TASK BRIEF:
The records that follow are to be transcribed in full, leaving out each picture.

Saved data entries
· · ·

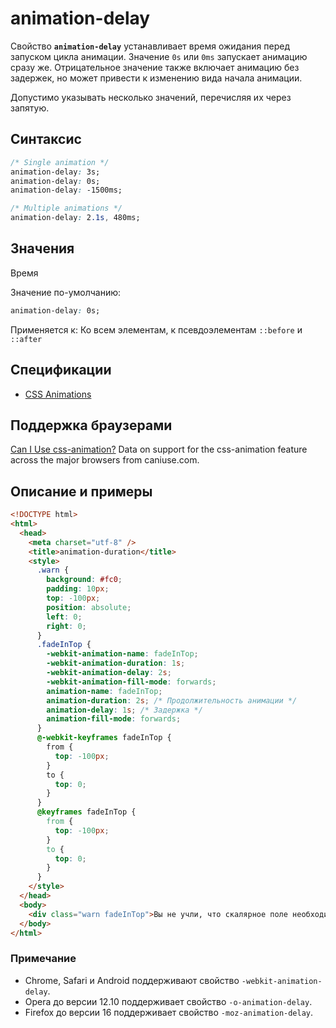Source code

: # animation-delay

Свойство **`animation-delay`** устанавливает время ожидания перед запуском цикла анимации. Значение `0s` или `0ms` запускает анимацию сразу же. Отрицательное значение также включает анимацию без задержек, но может привести к изменению вида начала анимации.

Допустимо указывать несколько значений, перечисляя их через запятую.

## Синтаксис

```css
/* Single animation */
animation-delay: 3s;
animation-delay: 0s;
animation-delay: -1500ms;

/* Multiple animations */
animation-delay: 2.1s, 480ms;
```

## Значения

Время

Значение по-умолчанию:

```css
animation-delay: 0s;
```

Применяется к: Ко всем элементам, к псевдоэлементам `::before` и `::after`

## Спецификации

- [CSS Animations](http://dev.w3.org/csswg/css-animations/#animation-delay)

## Поддержка браузерами

<p class="ciu_embed" data-feature="css-animation" data-periods="future_1,current,past_1,past_2">
  <a href="http://caniuse.com/#feat=css-animation">Can I Use css-animation?</a> Data on support for the css-animation feature across the major browsers from caniuse.com.
</p>

## Описание и примеры

```html
<!DOCTYPE html>
<html>
  <head>
    <meta charset="utf-8" />
    <title>animation-duration</title>
    <style>
      .warn {
        background: #fc0;
        padding: 10px;
        top: -100px;
        position: absolute;
        left: 0;
        right: 0;
      }
      .fadeInTop {
        -webkit-animation-name: fadeInTop;
        -webkit-animation-duration: 1s;
        -webkit-animation-delay: 2s;
        -webkit-animation-fill-mode: forwards;
        animation-name: fadeInTop;
        animation-duration: 2s; /* Продолжительность анимации */
        animation-delay: 1s; /* Задержка */
        animation-fill-mode: forwards;
      }
      @-webkit-keyframes fadeInTop {
        from {
          top: -100px;
        }
        to {
          top: 0;
        }
      }
      @keyframes fadeInTop {
        from {
          top: -100px;
        }
        to {
          top: 0;
        }
      }
    </style>
  </head>
  <body>
    <div class="warn fadeInTop">Вы не учли, что скалярное поле необходимо и достаточно!</div>
  </body>
</html>
```

### Примечание

- Chrome, Safari и Android поддерживают свойство `-webkit-animation-delay`.
- Opera до версии 12.10 поддерживает свойство `-o-animation-delay`.
- Firefox до версии 16 поддерживает свойство `-moz-animation-delay`.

· · ·

ANSWER AREA:
Source code

: # animation-delay

Свойство **`animation-delay`** устанавливает время ожидания перед запуском цикла анимации. Значение `0s` или `0ms` запускает анимацию сразу же. Отрицательное значение также включает анимацию без задержек, но может привести к изменению вида начала анимации.

Допустимо указывать несколько значений, перечисляя их через запятую.

## Синтаксис

```css
/* Single animation */
animation-delay: 3s;
animation-delay: 0s;
animation-delay: -1500ms;

/* Multiple animations */
animation-delay: 2.1s, 480ms;
```

## Значения

Время

Значение по-умолчанию:

```css
animation-delay: 0s;
```

Применяется к: Ко всем элементам, к псевдоэлементам `::before` и `::after`

## Спецификации

- [CSS Animations](http://dev.w3.org/csswg/css-animations/#animation-delay)

## Поддержка браузерами

<p class="ciu_embed" data-feature="css-animation" data-periods="future_1,current,past_1,past_2">
  <a href="http://caniuse.com/#feat=css-animation">Can I Use css-animation?</a> Data on support for the css-animation feature across the major browsers from caniuse.com.
</p>

## Описание и примеры

```html
<!DOCTYPE html>
<html>
  <head>
    <meta charset="utf-8" />
    <title>animation-duration</title>
    <style>
      .warn {
        background: #fc0;
        padding: 10px;
        top: -100px;
        position: absolute;
        left: 0;
        right: 0;
      }
      .fadeInTop {
        -webkit-animation-name: fadeInTop;
        -webkit-animation-duration: 1s;
        -webkit-animation-delay: 2s;
        -webkit-animation-fill-mode: forwards;
        animation-name: fadeInTop;
        animation-duration: 2s; /* Продолжительность анимации */
        animation-delay: 1s; /* Задержка */
        animation-fill-mode: forwards;
      }
      @-webkit-keyframes fadeInTop {
        from {
          top: -100px;
        }
        to {
          top: 0;
        }
      }
      @keyframes fadeInTop {
        from {
          top: -100px;
        }
        to {
          top: 0;
        }
      }
    </style>
  </head>
  <body>
    <div class="warn fadeInTop">Вы не учли, что скалярное поле необходимо и достаточно!</div>
  </body>
</html>
```

### Примечание

- Chrome, Safari и Android поддерживают свойство `-webkit-animation-delay`.
- Opera до версии 12.10 поддерживает свойство `-o-animation-delay`.
- Firefox до версии 16 поддерживает свойство `-moz-animation-delay`.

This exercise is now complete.